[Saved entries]

-=-=-

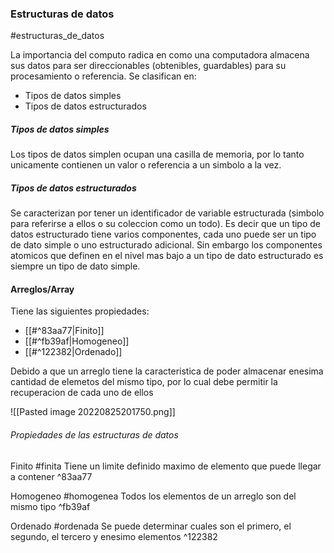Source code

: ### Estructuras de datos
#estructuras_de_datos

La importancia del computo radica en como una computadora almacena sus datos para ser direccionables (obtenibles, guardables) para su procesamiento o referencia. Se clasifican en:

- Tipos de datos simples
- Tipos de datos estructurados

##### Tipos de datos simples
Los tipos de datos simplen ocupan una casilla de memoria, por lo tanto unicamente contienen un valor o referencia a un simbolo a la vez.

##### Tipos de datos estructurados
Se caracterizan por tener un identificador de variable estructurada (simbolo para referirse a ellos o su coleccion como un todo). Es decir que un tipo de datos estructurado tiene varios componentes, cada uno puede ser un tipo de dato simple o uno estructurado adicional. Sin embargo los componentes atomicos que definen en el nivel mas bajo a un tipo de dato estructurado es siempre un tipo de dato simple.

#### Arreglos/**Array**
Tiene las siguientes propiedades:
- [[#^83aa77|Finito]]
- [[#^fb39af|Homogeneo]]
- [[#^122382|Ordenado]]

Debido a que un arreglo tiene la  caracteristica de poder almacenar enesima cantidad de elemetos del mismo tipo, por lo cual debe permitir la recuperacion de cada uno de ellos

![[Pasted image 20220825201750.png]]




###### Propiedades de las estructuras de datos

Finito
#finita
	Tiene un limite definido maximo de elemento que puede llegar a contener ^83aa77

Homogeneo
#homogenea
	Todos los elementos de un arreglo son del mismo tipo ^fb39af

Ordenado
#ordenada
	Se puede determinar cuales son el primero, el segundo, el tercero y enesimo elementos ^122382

-=-=-

### GOAL OF THE EXERCISE
Every line above should be repeated exactly; pictures stay out of the copy.

### SOLUTION
Source code

: ### Estructuras de datos
#estructuras_de_datos

La importancia del computo radica en como una computadora almacena sus datos para ser direccionables (obtenibles, guardables) para su procesamiento o referencia. Se clasifican en:

- Tipos de datos simples
- Tipos de datos estructurados

##### Tipos de datos simples
Los tipos de datos simplen ocupan una casilla de memoria, por lo tanto unicamente contienen un valor o referencia a un simbolo a la vez.

##### Tipos de datos estructurados
Se caracterizan por tener un identificador de variable estructurada (simbolo para referirse a ellos o su coleccion como un todo). Es decir que un tipo de datos estructurado tiene varios componentes, cada uno puede ser un tipo de dato simple o uno estructurado adicional. Sin embargo los componentes atomicos que definen en el nivel mas bajo a un tipo de dato estructurado es siempre un tipo de dato simple.

#### Arreglos/**Array**
Tiene las siguientes propiedades:
- [[#^83aa77|Finito]]
- [[#^fb39af|Homogeneo]]
- [[#^122382|Ordenado]]

Debido a que un arreglo tiene la  caracteristica de poder almacenar enesima cantidad de elemetos del mismo tipo, por lo cual debe permitir la recuperacion de cada uno de ellos

![[Pasted image 20220825201750.png]]




###### Propiedades de las estructuras de datos

Finito
#finita
	Tiene un limite definido maximo de elemento que puede llegar a contener ^83aa77

Homogeneo
#homogenea
	Todos los elementos de un arreglo son del mismo tipo ^fb39af

Ordenado
#ordenada
	Se puede determinar cuales son el primero, el segundo, el tercero y enesimo elementos ^122382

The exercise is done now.